Friday, November 18, 2011

Forming a Government

Someone asked me recenlty for my thoughts on Proportional Representation. I am no specialist in voting systems and claim no expertise in such matters. Back when I was a political sicentist, one typically distinguished broadly between single-member electoral schemes in which the candidate with a majority or plurality of the votes in a district wins the seat (the system that has historically predominated in the UK and was inherited from Britain by the US and Canada) and various schemes of “Proportional Representation” which seek to address the evident overall inequity in the single-member system by allocating the seats in Parliament in some proportion to the performance of the competing political parties (a method, variations of which, was at various times adopted in various European parliamentary democracies).

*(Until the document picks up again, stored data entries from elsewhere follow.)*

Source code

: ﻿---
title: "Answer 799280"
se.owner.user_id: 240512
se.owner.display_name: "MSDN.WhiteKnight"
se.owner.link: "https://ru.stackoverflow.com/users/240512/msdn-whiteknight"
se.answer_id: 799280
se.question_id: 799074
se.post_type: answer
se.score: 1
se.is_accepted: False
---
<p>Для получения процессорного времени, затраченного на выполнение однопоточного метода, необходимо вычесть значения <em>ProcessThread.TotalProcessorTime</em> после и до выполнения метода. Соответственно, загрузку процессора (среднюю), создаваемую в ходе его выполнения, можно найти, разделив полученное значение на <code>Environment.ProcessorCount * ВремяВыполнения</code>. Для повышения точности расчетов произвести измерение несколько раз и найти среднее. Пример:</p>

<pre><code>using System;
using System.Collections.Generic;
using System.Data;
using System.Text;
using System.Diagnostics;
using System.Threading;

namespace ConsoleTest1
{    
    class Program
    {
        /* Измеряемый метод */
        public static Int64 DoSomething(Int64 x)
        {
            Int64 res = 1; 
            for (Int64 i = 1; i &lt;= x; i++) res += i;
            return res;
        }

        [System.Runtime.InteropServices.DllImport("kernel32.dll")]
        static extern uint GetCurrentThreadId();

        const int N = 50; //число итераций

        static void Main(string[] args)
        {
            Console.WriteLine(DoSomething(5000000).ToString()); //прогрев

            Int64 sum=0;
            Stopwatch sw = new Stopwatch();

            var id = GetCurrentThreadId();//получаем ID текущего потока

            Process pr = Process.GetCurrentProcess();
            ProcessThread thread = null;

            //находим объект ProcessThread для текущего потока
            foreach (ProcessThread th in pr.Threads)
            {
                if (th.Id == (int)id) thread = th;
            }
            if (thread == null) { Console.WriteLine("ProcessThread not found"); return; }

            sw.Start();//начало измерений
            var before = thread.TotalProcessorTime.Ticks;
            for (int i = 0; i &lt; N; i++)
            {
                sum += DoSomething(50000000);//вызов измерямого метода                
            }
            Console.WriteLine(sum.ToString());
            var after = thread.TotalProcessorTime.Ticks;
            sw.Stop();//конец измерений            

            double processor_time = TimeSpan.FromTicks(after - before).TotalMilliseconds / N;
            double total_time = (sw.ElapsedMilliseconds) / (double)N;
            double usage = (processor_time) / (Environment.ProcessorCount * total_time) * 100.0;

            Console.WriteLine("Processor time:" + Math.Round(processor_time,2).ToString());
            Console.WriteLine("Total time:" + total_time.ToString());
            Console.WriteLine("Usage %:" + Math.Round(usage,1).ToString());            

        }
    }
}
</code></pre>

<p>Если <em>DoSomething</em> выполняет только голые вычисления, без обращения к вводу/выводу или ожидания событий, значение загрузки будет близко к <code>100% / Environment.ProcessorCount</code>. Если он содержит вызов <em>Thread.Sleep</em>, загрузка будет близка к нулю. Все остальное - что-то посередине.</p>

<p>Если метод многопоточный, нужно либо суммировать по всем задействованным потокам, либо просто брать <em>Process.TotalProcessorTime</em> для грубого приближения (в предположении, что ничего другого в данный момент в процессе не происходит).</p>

The PR method recognizes the existenceof more than one political party – and in turn encourages the existence of multiple parties. Typically such parties represents relatively narrow interests and/or ideologies. In parliamentary systems, when no party commands a majority, typically two or more parties must form an alliance – a coalition – in orderfor the country to be governmed. In such societies, the King, Queen, or President, in additon to performing the “dignified” fucntions of government in his/her role as Head of State is often at the center of the negotiations between/among the competing parties leading to the eventual formaiton of a coalition government. The US, of course, has a presidential system rather than a parliamentary system. So coalition governments in that sense cannot be formed. The American Presidnecy is in that sense the ultimate “single-member district.” Of course, coalitions have historically been formed in American politics – but before rather than after the election. Whereas parliamentary systems with proportional representation encourage more narrowly based, ideologically principled parties, which must then compromise after the election by forming a coalition in order to govern, the American system traditonally has favored forming coalitions before the election, in the form of our traditionally broad-based “big tent’ political parties. It is obvious that each system has its merits and advantages – and disadvantages. So which system one may prefer probably at any particular time depends on what sorts of outcomes one wants to see.

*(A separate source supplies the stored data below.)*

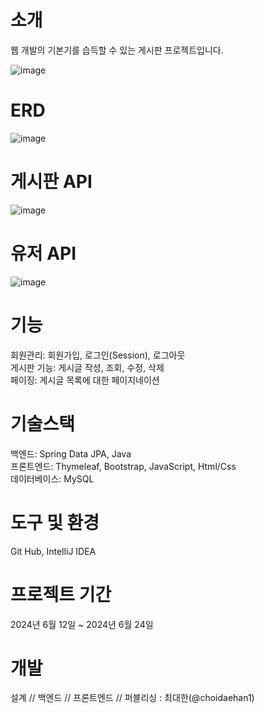 # 소개
웹 개발의 기본기를 습득할 수 있는 게시판 프로젝트입니다.  <br>

![image](https://github.com/choidaehan1/Jpa-Board-Project/assets/155132549/37bd5c68-368d-4ee8-b0da-db5d6c32fac1) <br>
# ERD
![image](https://github.com/choidaehan1/Jpa-Board-Project/assets/155132549/543d3eac-d410-494a-8030-bf2506d6fd73)

# 게시판 API
![image](https://github.com/choidaehan1/Jpa-Board-Project/assets/155132549/87b24c5b-ce78-4ea1-852e-b9cd352b1a04)<br>

# 유저 API
![image](https://github.com/choidaehan1/Jpa-Board-Project/assets/155132549/db423e42-8722-4d68-979a-b1f240bb9ac2)



# 기능
회원관리: 회원가입, 로그인(Session), 로그아웃 <br>
게시판 기능: 게시글 작성, 조회, 수정, 삭제 <br>
페이징: 게시글 목록에 대한 페이지네이션 

# 기술스택
백엔드: Spring Data JPA, Java <br>
프론트엔드: Thymeleaf, Bootstrap, JavaScript, Html/Css <br>
데이터베이스: MySQL

# 도구 및 환경 
Git Hub, IntelliJ IDEA

# 프로젝트 기간
2024년 6월 12일 ~ 2024년 6월 24일

# 개발
설계 // 백엔드 // 프론트엔드 // 퍼블리싱 : 최대한(@choidaehan1)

The current serious political dysfunction in the US results in large part from the fact that our two parties are no longer such coalitions. When I was a political scientist, there were liberal Republicans and conservative Republicans, liberal Democrats and conservative Democrats. For a whole host of reasons – among them reapportionment and the greater number of “safe” districts, on the one hand, and the rise of political primaries and the increased importance of money in elections, on the other – the two parties have become much more ideologically “pure.” Republicans candidates and primary voters are way more to the right than the population as a whole, while Democratic candidates and primary voters have become way more to the left than the population as a whole. And the “center,” while it may still exist in the nation, no longer exists at all in government. Hence, the inability of congress to compromise and achieve a “Grand Bargain” on taxes and spending, for example. And it hardly matters that Congress is is held in such notorious disrepute as a result, that a mere 9% of the population has a positive view of Congress, for example. Most incumbents will probably be re-elected – especially if they remain uncompromisingly faithful to the more extreme positions embraced by the likely primary voters in their parties.

So we now have the worst of both worlds – narrowly based, ideological parties competing with one another, but unable to do the equivalent of “forming a government.”

1 comment:

  1. "...The American system traditonally has favored forming coalitions before the election." I don't recall hearing anyone compare systems with this particular insight before.
    So, it's not that our single member, presidential system is necessarily or constitutionally less representative than PR or single-member parliamentary systems, but that the inherent tendency to form pre-election coalitions within our parties is faltering at the moment as an exception to the rule.
    I'll have to think about it for a while.